Camille Bedin, conseillère départementale déléguée à l’égalité femmes/hommes, a fait part des résultats du focus groupe réalisé en janvier avec des collégiennes sur les freins à l’accès aux métiers techniques ou scientifiques. « Je suis convaincue que l’éducation est la clé de tout, a-t-elle conclu, rappelant les chiffres actuels : 18% de femmes ingénieures, 27% dans l’industrie, 11% dans le numérique. « Pourquoi est-ce un problème ? a-t-elle questionné. Parce que ce sont les métiers de demain, notamment l’IA, et on ne peut pas se priver de ces compétences ! »

Céline Mas, présidente ONU Femmes France et membre du Haut Comité à l’Égalité a déroulé les enjeux de l’émancipation, mot signifiant en latin « s’affranchir de l’autorité paternelle ». Avec neuf personnes sur dix qui nourrissent encore des préjugés sexistes en France selon les dernières études, elle a soulevé l’importance d’investir massivement en faveur des femmes et des organisations féministes sur le terrain. Et cela avec les hommes car « tout le monde sort gagnant de la mixité ».

Élise Cathala, chargée du baromètre Sexisme chez Viavoice pour le Haut Conseil à l’Égalité, a dévoilé plusieurs constats : la définition du sexisme est souvent mal maîtrisée, le sexisme est souvent nié par la société. Pire, il augmente chez les jeunes hommes (25-34 ans).
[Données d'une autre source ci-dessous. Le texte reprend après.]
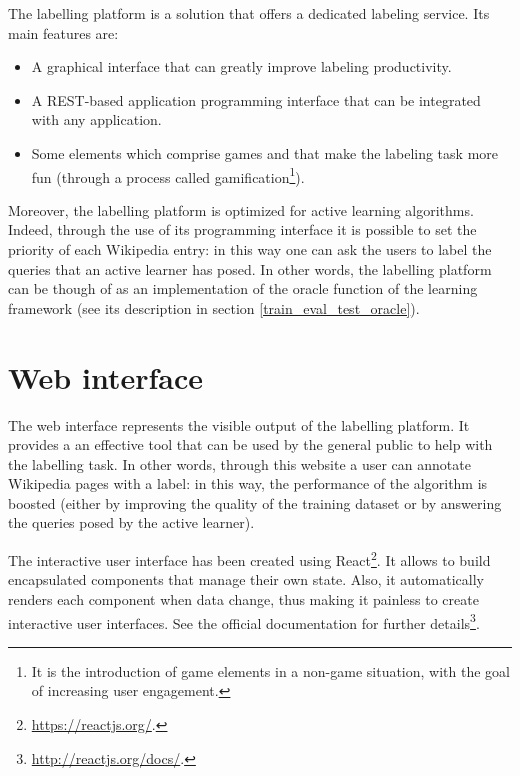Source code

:         The labelling platform is a solution that offers a dedicated labeling service. Its main features are:
        \begin{itemize}
            \item A graphical interface that can greatly improve labeling productivity.
            \item A REST-based application programming interface that can be integrated with any application.
            \item Some elements which comprise games and that make the labeling task more fun (through a process called gamification\footnote{It is the introduction of game elements in a non-game situation, with the goal of increasing user engagement.}).
        \end{itemize}
        
        Moreover, the labelling platform is optimized for active learning algorithms. Indeed, through the use of its programming interface it is possible to set the priority of each Wikipedia entry: in this way one can ask the users to label the queries that an active learner has posed. In other words, the labelling platform can be though of as an implementation of the oracle function of the learning framework (see its description in section \ref{train_eval_test_oracle}).
    \section{Web interface}
        The web interface represents the visible output of the labelling platform. It provides a an effective tool that can be used by the general public to help with the labelling task. In other words, through this website a user can annotate Wikipedia pages with a label: in this way, the performance of the algorithm is boosted (either by improving the quality of the training dataset or by answering the queries posed by the active learner).
        
        The interactive user interface has been created using React\footnote{\url{https://reactjs.org/}.}. It allows to build encapsulated components that manage their own state. Also, it automatically renders each component when data change, thus making it painless to create interactive user interfaces. See the official documentation for further details\footnote{\url{http://reactjs.org/docs/}.}.
        
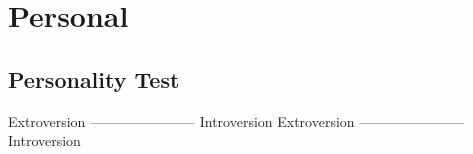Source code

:\section*{Personal}


\subsection*{Personality Test}



Extroversion ----------------------- Introversion   
Extroversion ----------------------- Introversion   


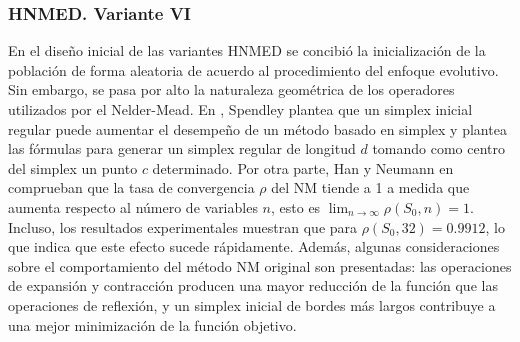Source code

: \subsubsection{HNMED. Variante VI}
En el diseño inicial de las variantes HNMED se concibió la inicialización de la población de forma aleatoria de acuerdo al procedimiento del enfoque evolutivo. Sin embargo, se pasa por alto la naturaleza geométrica de los operadores utilizados por el Nelder-Mead. En \cite{spendley_sequential_1962}, Spendley plantea que un simplex inicial regular puede aumentar el desempeño de un método basado en simplex y plantea las fórmulas para generar un simplex regular de longitud $d$ tomando como centro del simplex un punto $c$ determinado. Por otra parte, Han y Neumann en \cite{han_effect_2006} comprueban que la tasa de convergencia $\rho$ del NM tiende a 1 a medida que aumenta respecto al número de variables $n$, esto es $ \lim_{n\to\infty}\rho(S_0,n)=1$. Incluso, los resultados experimentales muestran que para $\rho(S_0,32)=0.9912$, lo que indica que este efecto sucede rápidamente. Además, algunas consideraciones sobre el comportamiento del método NM original son presentadas: las operaciones de expansión y contracción producen una mayor reducción de la función que las operaciones de reflexión, y un simplex inicial de bordes más largos contribuye a una mejor minimización de la función objetivo. 

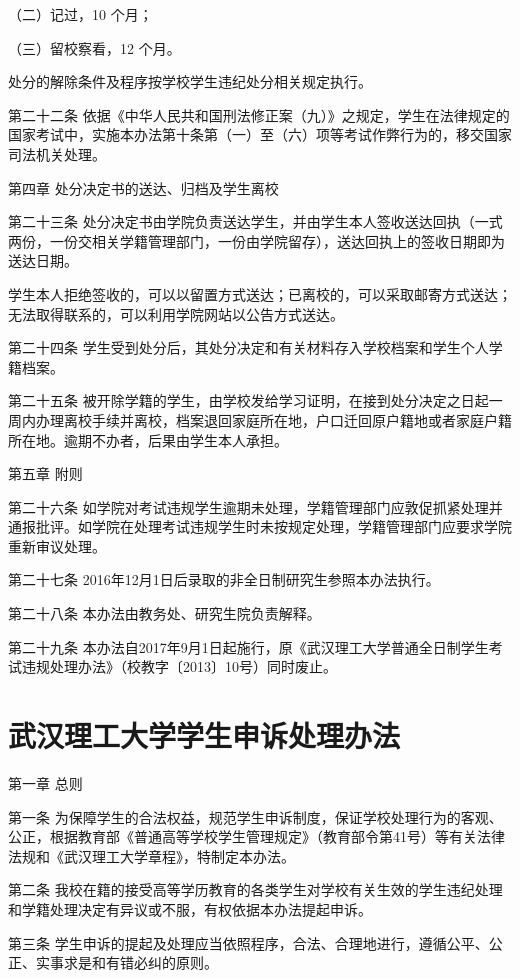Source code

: \documentclass[UTF8,12pt,a4paper]{report}
\begin{document}
（二）记过，10 个月；

（三）留校察看，12 个月。

处分的解除条件及程序按学校学生违纪处分相关规定执行。

第二十二条  依据《中华人民共和国刑法修正案（九）》之规定，学生在法律规定的国家考试中，实施本办法第十条第（一）至（六）项等考试作弊行为的，移交国家司法机关处理。



第四章  处分决定书的送达、归档及学生离校

第二十三条  处分决定书由学院负责送达学生，并由学生本人签收送达回执（一式两份，一份交相关学籍管理部门，一份由学院留存），送达回执上的签收日期即为送达日期。

学生本人拒绝签收的，可以以留置方式送达；已离校的，可以采取邮寄方式送达；无法取得联系的，可以利用学院网站以公告方式送达。

第二十四条  学生受到处分后，其处分决定和有关材料存入学校档案和学生个人学籍档案。

第二十五条  被开除学籍的学生，由学校发给学习证明，在接到处分决定之日起一周内办理离校手续并离校，档案退回家庭所在地，户口迁回原户籍地或者家庭户籍所在地。逾期不办者，后果由学生本人承担。



第五章  附则

第二十六条  如学院对考试违规学生逾期未处理，学籍管理部门应敦促抓紧处理并通报批评。如学院在处理考试违规学生时未按规定处理，学籍管理部门应要求学院重新审议处理。

第二十七条  2016年12月1日后录取的非全日制研究生参照本办法执行。

第二十八条  本办法由教务处、研究生院负责解释。

第二十九条  本办法自2017年9月1日起施行，原《武汉理工大学普通全日制学生考试违规处理办法》（校教字〔2013〕10号）同时废止。

\chapter{武汉理工大学学生申诉处理办法}
第一章  总则

第一条  为保障学生的合法权益，规范学生申诉制度，保证学校处理行为的客观、公正，根据教育部《普通高等学校学生管理规定》（教育部令第41号）等有关法律法规和《武汉理工大学章程》，特制定本办法。

第二条  我校在籍的接受高等学历教育的各类学生对学校有关生效的学生违纪处理和学籍处理决定有异议或不服，有权依据本办法提起申诉。

第三条  学生申诉的提起及处理应当依照程序，合法、合理地进行，遵循公平、公正、实事求是和有错必纠的原则。
\end{document}
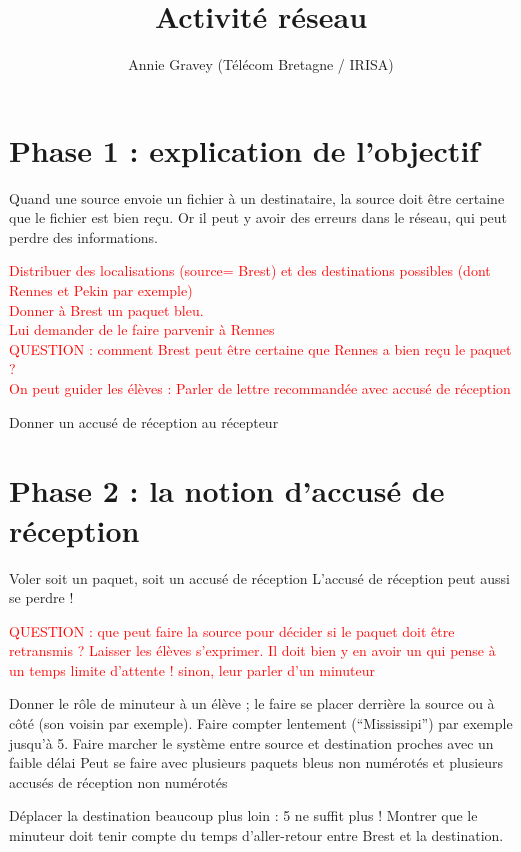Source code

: \documentclass[10pt,a4paper]{article}
\title{Activité réseau}
\author{Annie Gravey (Télécom Bretagne / IRISA)}
\date{}
\begin{document}
\maketitle
\thispagestyle{empty}

\section{Phase 1 : explication de l'objectif}

Quand une source envoie un fichier à un destinataire, la source doit être certaine que le fichier est bien reçu. Or il peut y avoir des erreurs dans le réseau, qui peut perdre des informations.

\textcolor{red}{Distribuer des localisations (source= Brest) et des
  destinations possibles (dont Rennes et Pekin par exemple)\\
  Donner à Brest un paquet bleu.\\
  Lui demander de le faire parvenir à Rennes\\
  QUESTION : comment Brest peut être certaine que Rennes a bien reçu le paquet ?\\ 
  On peut guider les élèves : Parler de lettre recommandée avec accusé de réception}

Donner un accusé de réception au récepteur


\section{Phase 2 : la notion d'accusé de réception}

Voler soit un paquet, soit un accusé de réception
L’accusé de réception peut aussi se perdre !

\textcolor{red}{QUESTION : que peut faire la source pour décider si le paquet
doit être retransmis ? Laisser les élèves s’exprimer. Il doit bien y en avoir
un qui pense à un temps limite d’attente ! sinon, leur parler d’un minuteur}

Donner le rôle de minuteur à un élève ; le faire se placer derrière la source
ou à côté (son voisin par exemple). Faire compter lentement (``Mississipi'') par
exemple jusqu’à 5. Faire marcher le système entre source et destination proches
avec un faible délai Peut se faire avec plusieurs paquets bleus non numérotés
et plusieurs accusés de réception non numérotés

Déplacer la destination beaucoup plus loin : 5 ne suffit plus !  Montrer que le
minuteur doit tenir compte du temps d’aller-retour entre Brest et la
destination.
\end{document}
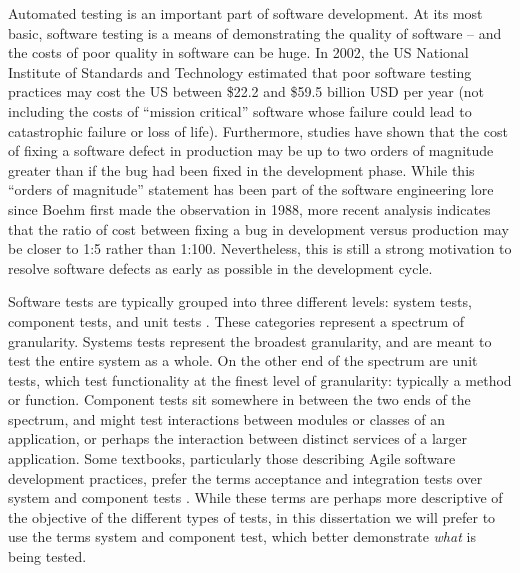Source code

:Automated testing is an important part of software development. At its
most basic, software testing is a means of demonstrating the quality
of software -- and the costs of poor quality in software can be
huge. In 2002, the US National Institute of Standards and Technology
estimated that poor software testing practices may cost the US between
\$22.2 and \$59.5 billion USD per year (not including the costs of
``mission critical'' software whose failure could lead to catastrophic
failure or loss of life). Furthermore, studies have shown that the
cost of fixing a software defect in production may be up to two orders
of magnitude greater than if the bug had been fixed in the development
phase. \cite{mcconnell:code} \cite{boehm:understanding} While this
``orders of magnitude'' statement has been part of the software
engineering lore since Boehm first made the observation in 1988, more
recent analysis \cite{boehm:software} \cite{bossavit:leprechauns}
indicates that the ratio of cost between fixing a bug in development
versus production may be closer to 1:5 rather than
1:100. Nevertheless, this is still a strong motivation to resolve
software defects as early as possible in the development cycle.








Software tests are typically grouped into three different levels:
system tests, component tests, and unit tests
\cite{ieee:glossary}. These categories represent a spectrum of
granularity. Systems tests represent the broadest granularity, and are
meant to test the entire system as a whole. On the other end of the
spectrum are unit tests, which test functionality at the finest level
of granularity: typically a method or function. Component tests sit
somewhere in between the two ends of the spectrum, and might test
interactions between modules or classes of an application, or perhaps
the interaction between distinct services of a larger
application. Some textbooks, particularly those describing Agile
software development practices, prefer the terms acceptance and
integration tests over system and component tests
\cite{freeman:growing} \cite{humble:continuous}. While these terms are
perhaps more descriptive of the objective of the different types of
tests, in this dissertation we will prefer to use the terms system and
component test, which better demonstrate {\em what} is being tested.

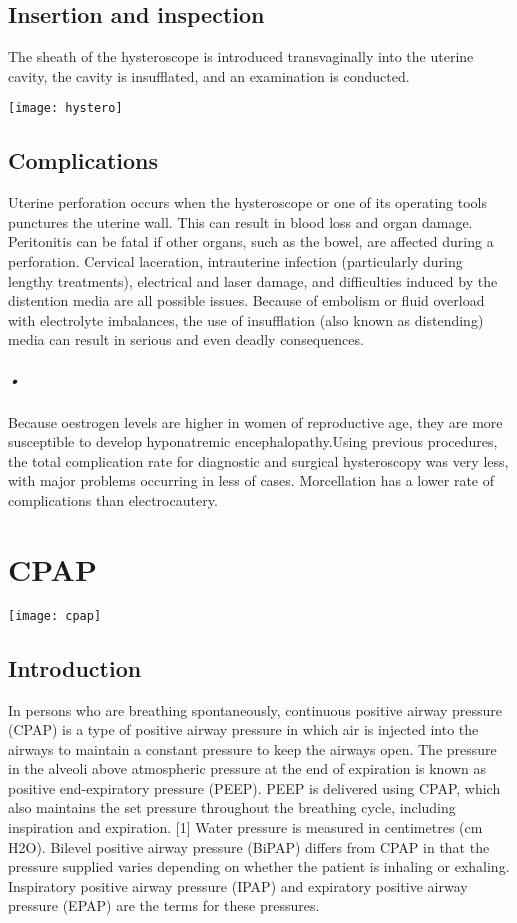 \documentclass[12pt]{article}
\begin{document}
\subsection{Insertion and inspection}

The sheath of the hysteroscope is introduced transvaginally into the uterine cavity, the cavity is insufflated, and an examination is conducted.

\texttt{[image: hystero]}

\subsection{Complications}
Uterine perforation occurs when the hysteroscope or one of its operating tools punctures the uterine wall. This can result in blood loss and organ damage. Peritonitis can be fatal if other organs, such as the bowel, are affected during a perforation. Cervical laceration, intrauterine infection (particularly during lengthy treatments), electrical and laser damage, and difficulties induced by the distention media are all possible issues.
Because of embolism or fluid overload with electrolyte imbalances, the use of insufflation (also known as distending) media can result in serious and even deadly consequences.

\subparagraph{•} Because oestrogen levels are higher in women of reproductive age, they are more susceptible to develop hyponatremic encephalopathy.Using previous procedures, the total complication rate for diagnostic and surgical hysteroscopy was very less, with major problems occurring in less  of cases.  Morcellation has a lower rate of complications  than electrocautery.

\clearpage


\section{CPAP}

\texttt{[image: cpap]}


\subsection{Introduction}

In persons who are breathing spontaneously, continuous positive airway pressure (CPAP) is a type of positive airway pressure in which air is injected into the airways to maintain a constant pressure to keep the airways open. The pressure in the alveoli above atmospheric pressure at the end of expiration is known as positive end-expiratory pressure (PEEP). PEEP is delivered using CPAP, which also maintains the set pressure throughout the breathing cycle, including inspiration and expiration. [1] Water pressure is measured in centimetres (cm H2O). Bilevel positive airway pressure (BiPAP) differs from CPAP in that the pressure supplied varies depending on whether the patient is inhaling or exhaling. Inspiratory positive airway pressure (IPAP) and expiratory positive airway pressure (EPAP) are the terms for these pressures.
\end{document}
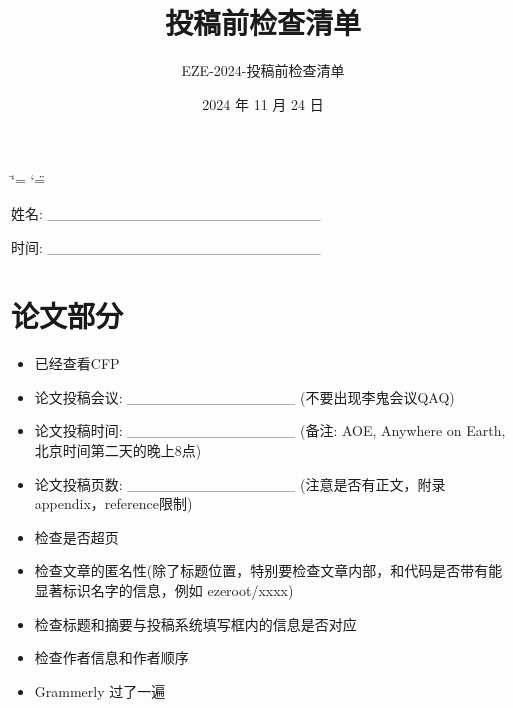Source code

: \documentclass[letterpaper,12pt,english]{sphinxhowto}
\title{投稿前检查清单}
\date{2024 年 11 月 24 日}
\author{EZE-2024-投稿前检查清单}
\begin{document}
\ifdefined\shorthandoff
  \ifnum\catcode`\=\string=\active\shorthandoff{=}\fi
  \ifnum\catcode`\"=\active{}\fi
\fi

\pagestyle{empty}

    \maketitle

\pagestyle{plain}

\pagestyle{normal}
\label{\detokenize{mds/checklist::doc}}


\sphinxAtStartPar
{\hyperref[\detokenize{mds/checklist:./_static/checklist-1.pdf}]{}}

\sphinxAtStartPar
姓名: \_\_\_\_\_\_\_\_\_\_\_\_\_\_\_\_\_\_\_\_\_\_\_\_\_\_

\sphinxAtStartPar
时间: \_\_\_\_\_\_\_\_\_\_\_\_\_\_\_\_\_\_\_\_\_\_\_\_\_\_


\section{论文部分}
\label{\detokenize{mds/checklist:id2}}\begin{itemize}
\item {} 
\sphinxAtStartPar
 已经查看CFP

\item {} 
\sphinxAtStartPar
 论文投稿会议: \_\_\_\_\_\_\_\_\_\_\_\_\_\_\_\_ (不要出现李鬼会议QAQ)

\item {} 
\sphinxAtStartPar
 论文投稿时间: \_\_\_\_\_\_\_\_\_\_\_\_\_\_\_\_ (备注: AOE, Anywhere on Earth, 北京时间第二天的晚上8点)

\item {} 
\sphinxAtStartPar
 论文投稿页数: \_\_\_\_\_\_\_\_\_\_\_\_\_\_\_\_ (注意是否有正文，附录appendix，reference限制)

\item {} 
\sphinxAtStartPar
 检查是否超页

\item {} 
\sphinxAtStartPar
 检查文章的匿名性(除了标题位置，特别要检查文章内部，和代码是否带有能显著标识名字的信息，例如 eze\sphinxhyphen{}root/xxxx)

\item {} 
\sphinxAtStartPar
 检查标题和摘要与投稿系统填写框内的信息是否对应

\item {} 
\sphinxAtStartPar
 检查作者信息和作者顺序

\item {} 
\sphinxAtStartPar
 Grammerly 过了一遍

\end{itemize}
\end{document}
Autre enseignement, le sexisme est véhiculé à la fois par la famille, par l’école, par les médias, notamment les réseaux sociaux, et bénéficie d’une certaine indulgence des Français : « On a besoin de prévention pour responsabiliser les individus ».

Des polytechniciennes témoignent

Solène Verdier-Play et Anne-Flore Baron, jeunes polytechniciennes, ont confirmé par leurs témoignages les biais identifiés par les statistiques : contrairement à la majorité des filles, leurs parents, déjà ingénieurs ou professeurs de maths, les ont encouragées dès leur plus jeune âge à s’intéresser aux sciences, les présentant sous forme ludique et festive, puis des enseignants les ont nourries et poussées. « Il faut combattre les idées reçues, notamment que les filles sont moins douées en sciences que les garçons, ce qu’on a entendu toute notre scolarité : cela nuit à la confiance en soi, ont-elles affirmé. Des filles se sabotent car elles ne croient pas en elles. On manque de modèles incarnant les femmes scientifiques. »

A leurs côtés, Diane Dessalles-Martin, chargée de mission bénévole au pôle Egalité des Chances de Polytechnique, a décrit les actions menées pour faire découvrir l’école aux collégiens et lycéens et ouvrir le campus aux visites et à des stages.

Amel Kefif, directrice de « Elles bougent », déploie justement une stratégie de « modèles » : l’association déploie dans les établissements scolaires de toute la France plus de dix mille marraines ayant une formation académique scientifique, organise des événements dans les entreprises pour faire découvrir ces métiers scientifiques – « souvent invisibilisés » - aux collégiennes et aux lycéennes, et depuis peu, aussi en école primaire.

Pour finir, Laetitia Vitaud, diplômée d’HEC, autrice et conférencière sur le futur du travail s’est attachée à définir le travail avec son double volet « production » et « reproduction », c’est-à-dire les actions nécessaires à l’existence du travail, comme les tâches domestiques : nourrir, nettoyer, éduquer les enfants, etc. : un travail gratuit dont les deux tiers sont effectués par des femmes, une des premières sources d’inégalité dans le monde.